Self Driving Cars: Lane Finding
The goal of this project is to write a software pipeline to identify lane boundaries. As input we take a video stream from a forward-facing camera mounted on the front of a car, and we will output a annotated video.
Step 1: Camera Calibration and Distortion Correction
The first step in the project is to remove any distortion from the images by calculating the camera calibration matrix and distortion coefficients using a series of images of a chessboard.
I start by preparing “object points”, which will be the (x, y, z) coordinates of the chessboard corners in the world. Here I am assuming the chessboard is fixed on the (x, y) plane at z=0, such that the object points are the same for each calibration image. Thus,
objp is just a replicated array of coordinates, and
objpoints will be appended with a copy of it every time I successfully detect all chessboard corners in a test image.
imgpoints will be appended with the (x, y) pixel position of each of the corners in the image plane with each successful chessboard detection.
I then used the output
imgpoints to compute the camera calibration and distortion coefficients using the
cv2.calibrateCamera() function. I applied this distortion correction to the test image using the
cv2.undistort() function and obtained this result:
Focus on the edges of the images to see the effect of the distortion correction.
Step 2: Perspective Transform
In this step a perspective transform to convert the binary image into “birds-eye view” is applied.
perspective_transform() function takes as inputs an image (
img) and converts it tos bird view.

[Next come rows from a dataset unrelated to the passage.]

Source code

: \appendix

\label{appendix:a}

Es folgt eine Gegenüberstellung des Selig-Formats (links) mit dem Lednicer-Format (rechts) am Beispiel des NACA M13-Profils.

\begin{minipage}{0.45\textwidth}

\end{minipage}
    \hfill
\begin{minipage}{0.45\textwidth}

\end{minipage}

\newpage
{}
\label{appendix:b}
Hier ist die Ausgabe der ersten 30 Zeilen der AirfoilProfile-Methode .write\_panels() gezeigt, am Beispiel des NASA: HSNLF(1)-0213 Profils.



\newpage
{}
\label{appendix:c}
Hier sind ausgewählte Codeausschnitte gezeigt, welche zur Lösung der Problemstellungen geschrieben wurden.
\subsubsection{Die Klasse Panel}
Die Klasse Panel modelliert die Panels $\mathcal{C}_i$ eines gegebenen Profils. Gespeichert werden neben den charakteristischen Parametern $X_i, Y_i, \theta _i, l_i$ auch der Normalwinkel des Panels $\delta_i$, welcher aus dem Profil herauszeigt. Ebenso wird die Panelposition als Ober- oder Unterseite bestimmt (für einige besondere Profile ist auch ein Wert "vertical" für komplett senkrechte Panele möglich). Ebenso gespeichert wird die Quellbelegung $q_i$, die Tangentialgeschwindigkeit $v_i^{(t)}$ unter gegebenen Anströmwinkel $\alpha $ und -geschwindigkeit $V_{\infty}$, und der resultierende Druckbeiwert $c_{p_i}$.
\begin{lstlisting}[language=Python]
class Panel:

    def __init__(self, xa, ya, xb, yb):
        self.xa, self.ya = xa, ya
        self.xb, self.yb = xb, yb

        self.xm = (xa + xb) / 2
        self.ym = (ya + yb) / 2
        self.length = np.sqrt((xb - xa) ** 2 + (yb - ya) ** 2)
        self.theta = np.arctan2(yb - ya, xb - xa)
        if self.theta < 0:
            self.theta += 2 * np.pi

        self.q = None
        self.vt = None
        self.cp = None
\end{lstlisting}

We can invert this transformation by setting the inverse parameter to True. To make the perspective transform work I had to hardcode source (
src_coords) and destination (
dst_coords) points. I chose to hard code the source and destination points in the following manner:
src_coords = np.float32([[490, 482],[810, 482], [1250, 720],[40, 720]]) dst_coords = np.float32([[40, 0], [1200, 0], [1200, 720],[40, 720]])
I verified that my perspective transform was working as expected by drawing the
dst points onto a test image and its warped counterpart to verify that the lines appear parallel in the warped image.
Step 3: Apply Color and Gradient Thresholds
I used a combination of color and gradient thresholds to generate a binary image.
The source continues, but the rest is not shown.